By Kennedy Maize
Washington, D.C., September 29, 2011 — A story in the Wall Street Journal recently – about a Chinese wind firm pirating U.S.-owned software that controls wind turbines – reminded me of how, in the 1980s, China stole a coal mine from legendary U.S.-Russian oilman Armand Hammer. The moral of the story, for me, is that China never changes and Chinese business ethics are the equivalent of military music: an oxymoron.
In broader terms, the latest tale of woe and intrigue in foreign climes is a reminder that investments in strange lands and cultures requires more than the usual vigilance and foresight. Prudence requires more than assessments of business risk. Look out for criminal conduct as well. Hold onto the wallet.

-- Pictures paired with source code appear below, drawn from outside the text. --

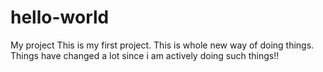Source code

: # hello-world
My project
This is my first project. This is whole new way of doing things. Things have changed a lot since i am actively doing such things!!
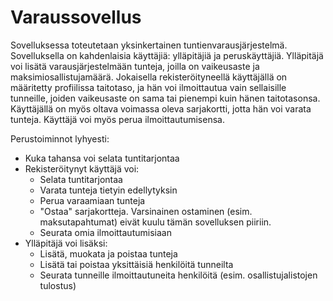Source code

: # Varaussovellus

Sovelluksessa toteutetaan yksinkertainen tuntienvarausjärjestelmä. Sovelluksella on kahdenlaisia käyttäjiä: ylläpitäjiä ja peruskäyttäjiä. Ylläpitäjä voi lisätä varausjärjestelmään 
tunteja, joilla on vaikeusaste ja maksimiosallistujamäärä. Jokaisella rekisteröityneellä käyttäjällä on määritetty profiilissa taitotaso, ja hän voi ilmoittautua vain sellaisille 
tunneille, joiden vaikeusaste on sama tai pienempi kuin hänen taitotasonsa. Käyttäjällä on myös oltava voimassa oleva sarjakortti, jotta hän voi varata tunteja. Käyttäjä voi myös 
perua ilmoittautumisensa.

Perustoiminnot lyhyesti:
- Kuka tahansa voi selata tuntitarjontaa
- Rekisteröitynyt käyttäjä voi:
  - Selata tuntitarjontaa
  - Varata tunteja tietyin edellytyksin
  - Perua varaamiaan tunteja
  - "Ostaa" sarjakortteja. Varsinainen ostaminen (esim. maksutapahtumat) eivät kuulu tämän sovelluksen piiriin.
  - Seurata omia ilmoittautumisiaan
- Ylläpitäjä voi lisäksi:
  - Lisätä, muokata ja poistaa tunteja
  - Lisätä tai poistaa yksittäisiä henkilöitä tunneilta
  - Seurata tunneille ilmoittautuneita henkilöitä (esim. osallistujalistojen tulostus) 
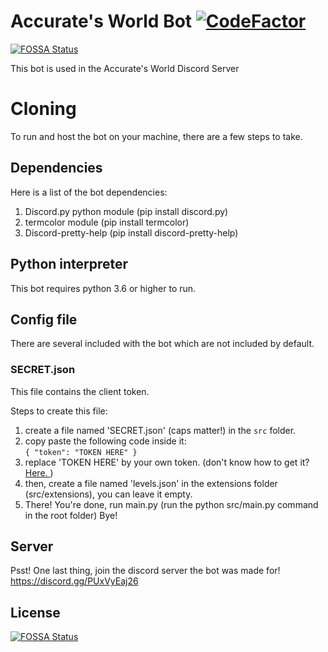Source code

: # Accurate's World Bot [![CodeFactor](https://www.codefactor.io/repository/github/shadawcraw/accurate-s-world-bot/badge)](https://www.codefactor.io/repository/github/shadawcraw/accurate-s-world-bot)
[![FOSSA Status](https://app.fossa.com/api/projects/git%2Bgithub.com%2Fshadawcraw%2FAccurate-s-World-Bot.svg?type=shield)](https://app.fossa.com/projects/git%2Bgithub.com%2Fshadawcraw%2FAccurate-s-World-Bot?ref=badge_shield)

This bot is used in the Accurate's World Discord Server

# Cloning

To run and host the bot on your machine, there are a few steps to take.

## Dependencies

Here is a list of the bot dependencies:

1. Discord&#46;py python module (pip install discord&#46;py)
2. termcolor module (pip install termcolor)
3. Discord-pretty-help (pip install discord-pretty-help)

## Python interpreter

This bot requires python 3.6 or higher to run.

## Config file

There are several included with the bot which are not included by default.

### SECRET&#46;json

This file contains the client token.

Steps to create this file:

1. create a file named 'SECRET.json' (caps matter!) in the `src` folder.
2. copy paste the following code inside it: </br> `{ "token": "TOKEN HERE" }`
3. replace 'TOKEN HERE' by your own token. (don't know how to get it? <a href="https://www.writebots.com/discord-bot-token/"> Here. </a>)
4. then, create a file named 'levels.json' in the extensions folder (src/extensions), you can leave it empty.
5. There! You're done, run main.py (run the python src/main.py command in the root folder) Bye!

## Server

Psst! One last thing, join the discord server the bot was made for! https://discord.gg/PUxVyEaj26


## License
[![FOSSA Status](https://app.fossa.com/api/projects/git%2Bgithub.com%2Fshadawcraw%2FAccurate-s-World-Bot.svg?type=large)](https://app.fossa.com/projects/git%2Bgithub.com%2Fshadawcraw%2FAccurate-s-World-Bot?ref=badge_large)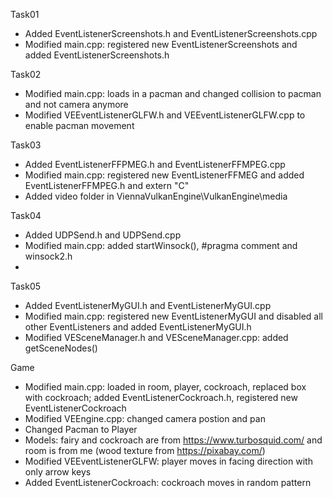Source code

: Task01
- Added EventListenerScreenshots.h and EventListenerScreenshots.cpp
- Modified main.cpp: registered new EventListenerScreenshots and added EventListenerScreenshots.h


Task02
- Modified main.cpp: loads in a pacman and changed collision to pacman and not camera anymore
- Modified VEEventListenerGLFW.h and VEEventListenerGLFW.cpp to enable pacman movement


Task03
- Added EventListenerFFPMEG.h and EventListenerFFMPEG.cpp
- Modified main.cpp: registered new EventListenerFFMEG and added EventListenerFFMPEG.h and extern "C"
- Added video folder in ViennaVulkanEngine\VulkanEngine\media


Task04
- Added UDPSend.h and UDPSend.cpp
- Modified main.cpp: added startWinsock(), #pragma comment and winsock2.h
- 


Task05
- Added EventListenerMyGUI.h and EventListenerMyGUI.cpp
- Modified main.cpp: registered new EventListenerMyGUI and disabled all other EventListeners and added EventListenerMyGUI.h
- Modified VESceneManager.h and VESceneManager.cpp: added getSceneNodes()


Game
- Modified main.cpp: loaded in room, player, cockroach, replaced box with cockroach; added EventListenerCockroach.h, registered new EventListenerCockroach
- Modified VEEngine.cpp: changed camera postion and pan
- Changed Pacman to Player
- Models: fairy and cockroach are from https://www.turbosquid.com/ and room is from me (wood texture from https://pixabay.com/)
- Modified VEEventListenerGLFW: player moves in facing direction with only arrow keys
- Added EventListenerCockroach: cockroach moves in random pattern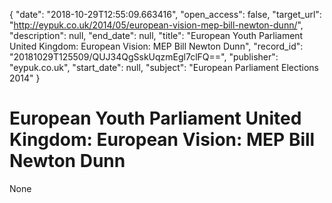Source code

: {
  "date": "2018-10-29T12:55:09.663416", 
  "open_access": false, 
  "target_url": "http://eypuk.co.uk/2014/05/european-vision-mep-bill-newton-dunn/", 
  "description": null, 
  "end_date": null, 
  "title": "European Youth Parliament United Kingdom: European Vision: MEP Bill Newton Dunn", 
  "record_id": "20181029T125509/QUJ34QgSskUqzmEgl7clFQ==", 
  "publisher": "eypuk.co.uk", 
  "start_date": null, 
  "subject": "European Parliament Elections 2014"
}

# European Youth Parliament United Kingdom: European Vision: MEP Bill Newton Dunn

None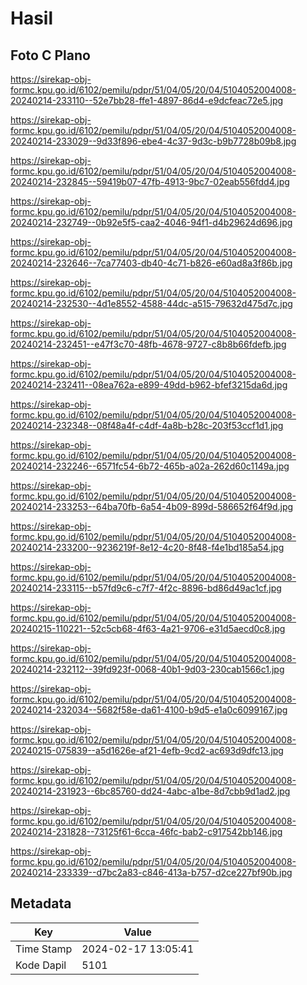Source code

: # Hasil

## Foto C Plano

https://sirekap-obj-formc.kpu.go.id/6102/pemilu/pdpr/51/04/05/20/04/5104052004008-20240214-233110--52e7bb28-ffe1-4897-86d4-e9dcfeac72e5.jpg

https://sirekap-obj-formc.kpu.go.id/6102/pemilu/pdpr/51/04/05/20/04/5104052004008-20240214-233029--9d33f896-ebe4-4c37-9d3c-b9b7728b09b8.jpg

https://sirekap-obj-formc.kpu.go.id/6102/pemilu/pdpr/51/04/05/20/04/5104052004008-20240214-232845--59419b07-47fb-4913-9bc7-02eab556fdd4.jpg

https://sirekap-obj-formc.kpu.go.id/6102/pemilu/pdpr/51/04/05/20/04/5104052004008-20240214-232749--0b92e5f5-caa2-4046-94f1-d4b29624d696.jpg

https://sirekap-obj-formc.kpu.go.id/6102/pemilu/pdpr/51/04/05/20/04/5104052004008-20240214-232646--7ca77403-db40-4c71-b826-e60ad8a3f86b.jpg

https://sirekap-obj-formc.kpu.go.id/6102/pemilu/pdpr/51/04/05/20/04/5104052004008-20240214-232530--4d1e8552-4588-44dc-a515-79632d475d7c.jpg

https://sirekap-obj-formc.kpu.go.id/6102/pemilu/pdpr/51/04/05/20/04/5104052004008-20240214-232451--e47f3c70-48fb-4678-9727-c8b8b66fdefb.jpg

https://sirekap-obj-formc.kpu.go.id/6102/pemilu/pdpr/51/04/05/20/04/5104052004008-20240214-232411--08ea762a-e899-49dd-b962-bfef3215da6d.jpg

https://sirekap-obj-formc.kpu.go.id/6102/pemilu/pdpr/51/04/05/20/04/5104052004008-20240214-232348--08f48a4f-c4df-4a8b-b28c-203f53ccf1d1.jpg

https://sirekap-obj-formc.kpu.go.id/6102/pemilu/pdpr/51/04/05/20/04/5104052004008-20240214-232246--6571fc54-6b72-465b-a02a-262d60c1149a.jpg

https://sirekap-obj-formc.kpu.go.id/6102/pemilu/pdpr/51/04/05/20/04/5104052004008-20240214-233253--64ba70fb-6a54-4b09-899d-586652f64f9d.jpg

https://sirekap-obj-formc.kpu.go.id/6102/pemilu/pdpr/51/04/05/20/04/5104052004008-20240214-233200--9236219f-8e12-4c20-8f48-f4e1bd185a54.jpg

https://sirekap-obj-formc.kpu.go.id/6102/pemilu/pdpr/51/04/05/20/04/5104052004008-20240214-233115--b57fd9c6-c7f7-4f2c-8896-bd86d49ac1cf.jpg

https://sirekap-obj-formc.kpu.go.id/6102/pemilu/pdpr/51/04/05/20/04/5104052004008-20240215-110221--52c5cb68-4f63-4a21-9706-e31d5aecd0c8.jpg

https://sirekap-obj-formc.kpu.go.id/6102/pemilu/pdpr/51/04/05/20/04/5104052004008-20240214-232112--39fd923f-0068-40b1-9d03-230cab1566c1.jpg

https://sirekap-obj-formc.kpu.go.id/6102/pemilu/pdpr/51/04/05/20/04/5104052004008-20240214-232034--5682f58e-da61-4100-b9d5-e1a0c6099167.jpg

https://sirekap-obj-formc.kpu.go.id/6102/pemilu/pdpr/51/04/05/20/04/5104052004008-20240215-075839--a5d1626e-af21-4efb-9cd2-ac693d9dfc13.jpg

https://sirekap-obj-formc.kpu.go.id/6102/pemilu/pdpr/51/04/05/20/04/5104052004008-20240214-231923--6bc85760-dd24-4abc-a1be-8d7cbb9d1ad2.jpg

https://sirekap-obj-formc.kpu.go.id/6102/pemilu/pdpr/51/04/05/20/04/5104052004008-20240214-231828--73125f61-6cca-46fc-bab2-c917542bb146.jpg

https://sirekap-obj-formc.kpu.go.id/6102/pemilu/pdpr/51/04/05/20/04/5104052004008-20240214-233339--d7bc2a83-c846-413a-b757-d2ce227bf90b.jpg


## Metadata

| Key        | Value               |
| ---------- | ------------------- |
| Time Stamp | 2024-02-17 13:05:41 |
| Kode Dapil | 5101                |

The current story concerns the criminal conviction of an American Superconductor Corp. engineer for selling his company’s wind controller software under the table to China’s Sinoval Wind Group Ltd., once American Superconductor’s biggest customer. Sinovel has denied the charges that it pirated the American software.
The 38-year-old Serbian engineer entered a guilty plea in Austria and got a reduced sentence of three years in prison and a payment of $270,000 to American Superconductor. The U.S. firm is suing Sinoval in Beijing on civil charges. Good luck with that.
Some 30 years ago, Occidental Petroleum, under control of the mythical Hammer, a Russian emigre (some wags joked that Hammer was really the secret head of the worldwide Soviet spy agency KGB) then well into his 80s, announced a major Oriental business breakthrough with the Peoples’ Republic of China. Los Angeles-based Oxy, working through its wholly-owned Tennessee coal company Island Creek (which once employed Al Gore’s father, former Tennessee Senator Albert Gore, Sr., after he lost a reelection bid in 1970), would develop a major, state-of-the-art strip mine in Shanxi Province.
China would provide the coal reserves, the labor, and the market. Oxy would put up the capital, oversee construction, and share the profits of the An Tai Bao coal venture, opening up the province’s considerable coal reserves and helping to fuel the country’s emergence on the world business stage. Hammer’s political partner in the project was Premier Li Peng, protégé of Deng Xiaoping and a Soviet-trained hydro engineer (later the prime political mover behind the Three Gorges Dam on the Yangtze River).
Construction on the Chinese coal mine began in 1985, with the 87-year-old Hammer at the ribbon cutting on the project that Oxy had financed with $650 million. Six years later, with Hammer dead, the mine was running full-tilt and Oxy was bleeding red ink as a result. China controlled the price it would pay for the coal from the mine, and Li Peng had no interest in seeing Hammer walk away with a profit.
China had managed to socialize the benefits of the mine and privatize the costs to the U.S. firm. Sheryl WuDunn of the New York Times – who in 1989 had won a Pulitzer Prize with her husband Nick Kristof for their coverage of the massacre at Tiananmen Square – wrote in 1991, “These days, as Occidental tries to withdraw from an apparently money-losing venture, the mine exemplifies the skepticism with which many foreign countries now view the Chinese market.”
At the time, energy journalists – and I was among them – were joking that the Chinese coal mine deal mimicked a standard country music lyric. China got the mine, and Oxy got the shaft.
The same sort of sovereign shenanigans happened in India with Enron in the end of the 20th Century and the early years of the new millennium. The former Houston-based energy company (which was not entirely a criminal enterprise throughout its history) invested heavily in a gas-fired power plant in the Indian state of Maharashtra known as Dabhol. Enron believed it was protected by the British business heritage in India and a sovereign guarantee from the Indian government that the risks were covered.
Maharashtra’s state-owned energy board ended up with the project and Enron got slow-walked out of India with empty pockets. Some analysts have argued that its multi-billion-dollar misadventure in India marked the start of the fall of the House of Enron.
Times seem not to have changed very much when it comes to investments in rapidly-developing countries. Just study American Superconductor Corp. for the latest lesson.